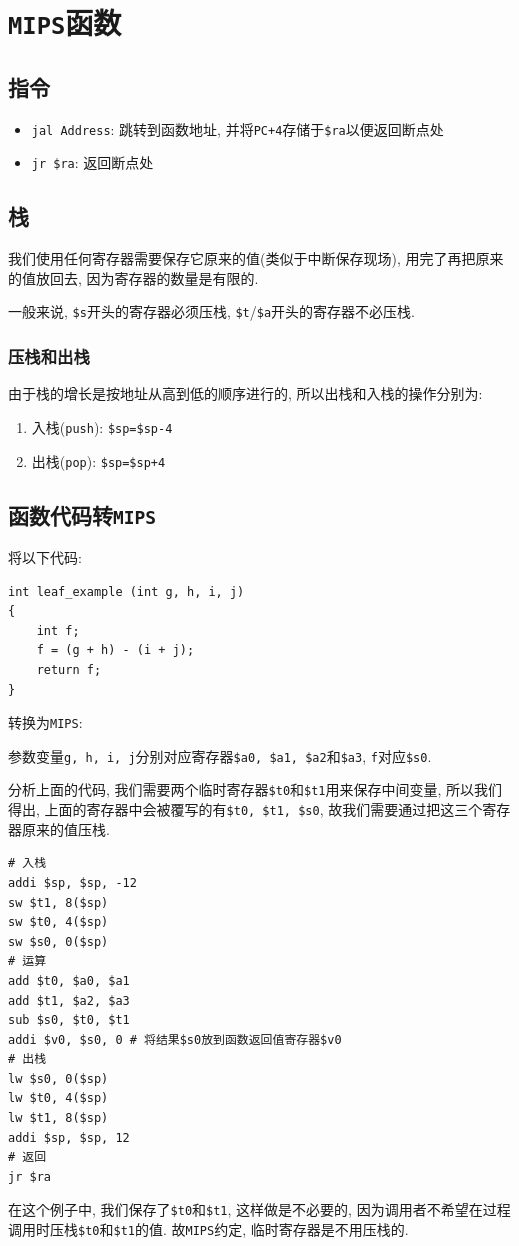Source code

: \section{\texttt{MIPS}函数}
\subsection{指令}
\begin{itemize}
\item \verb|jal Address|: 跳转到函数地址, 并将\verb|PC+4|存储于\verb|$ra|以便返回断点处
\item \verb|jr $ra|: 返回断点处
\end{itemize}
\subsection{栈}
我们使用任何寄存器需要保存它原来的值(类似于中断保存现场), 用完了再把原来的值放回去, 因为寄存器的数量是有限的. \par 
一般来说, \verb|$s|开头的寄存器必须压栈, \verb|$t|/\verb|$a|开头的寄存器不必压栈.
\subsubsection{压栈和出栈}
由于栈的增长是按地址从高到低的顺序进行的, 所以出栈和入栈的操作分别为:
\begin{enumerate}
\item 入栈(\verb|push|): \verb|$sp=$sp-4|
\item 出栈(\verb|pop|): \verb|$sp=$sp+4|
\end{enumerate}
\subsection{函数代码转\texttt{MIPS}}
将以下代码:
\begin{lstlisting}
int leaf_example (int g, h, i, j)
{
    int f;
    f = (g + h) - (i + j);
    return f;
}
\end{lstlisting}\par
转换为\texttt{MIPS}:\par
参数变量\verb|g, h, i, j|分别对应寄存器\verb|$a0, $a1, $a2|和\verb|$a3|, \verb|f|对应\verb|$s0|.\par  分析上面的代码, 我们需要两个临时寄存器\verb|$t0|和\verb|$t1|用来保存中间变量, 所以我们得出, 上面的寄存器中会被覆写的有\verb|$t0, $t1, $s0|, 故我们需要通过把这三个寄存器原来的值压栈.
\begin{lstlisting}
# 入栈
addi $sp, $sp, -12
sw $t1, 8($sp)
sw $t0, 4($sp)
sw $s0, 0($sp)
# 运算
add $t0, $a0, $a1
add $t1, $a2, $a3
sub $s0, $t0, $t1
addi $v0, $s0, 0 # 将结果$s0放到函数返回值寄存器$v0
# 出栈
lw $s0, 0($sp)
lw $t0, 4($sp)
lw $t1, 8($sp)
addi $sp, $sp, 12
# 返回
jr $ra
\end{lstlisting}
在这个例子中, 我们保存了\verb|$t0|和\verb|$t1|, 这样做是不必要的, 因为调用者不希望在过程调用时压栈\verb|$t0|和\verb|$t1|的值. 故\verb|MIPS|约定, 临时寄存器是不用压栈的.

Task statement: One line contains "sw $s0, 0($sp)". Return that line and every later line through the end of the listing above, exactly, and nothing else.

Response:
sw $s0, 0($sp)
# 运算
add $t0, $a0, $a1
add $t1, $a2, $a3
sub $s0, $t0, $t1
addi $v0, $s0, 0 # 将结果$s0放到函数返回值寄存器$v0
# 出栈
lw $s0, 0($sp)
lw $t0, 4($sp)
lw $t1, 8($sp)
addi $sp, $sp, 12
# 返回
jr $ra
\end{lstlisting}
在这个例子中, 我们保存了\verb|$t0|和\verb|$t1|, 这样做是不必要的, 因为调用者不希望在过程调用时压栈\verb|$t0|和\verb|$t1|的值. 故\verb|MIPS|约定, 临时寄存器是不用压栈的.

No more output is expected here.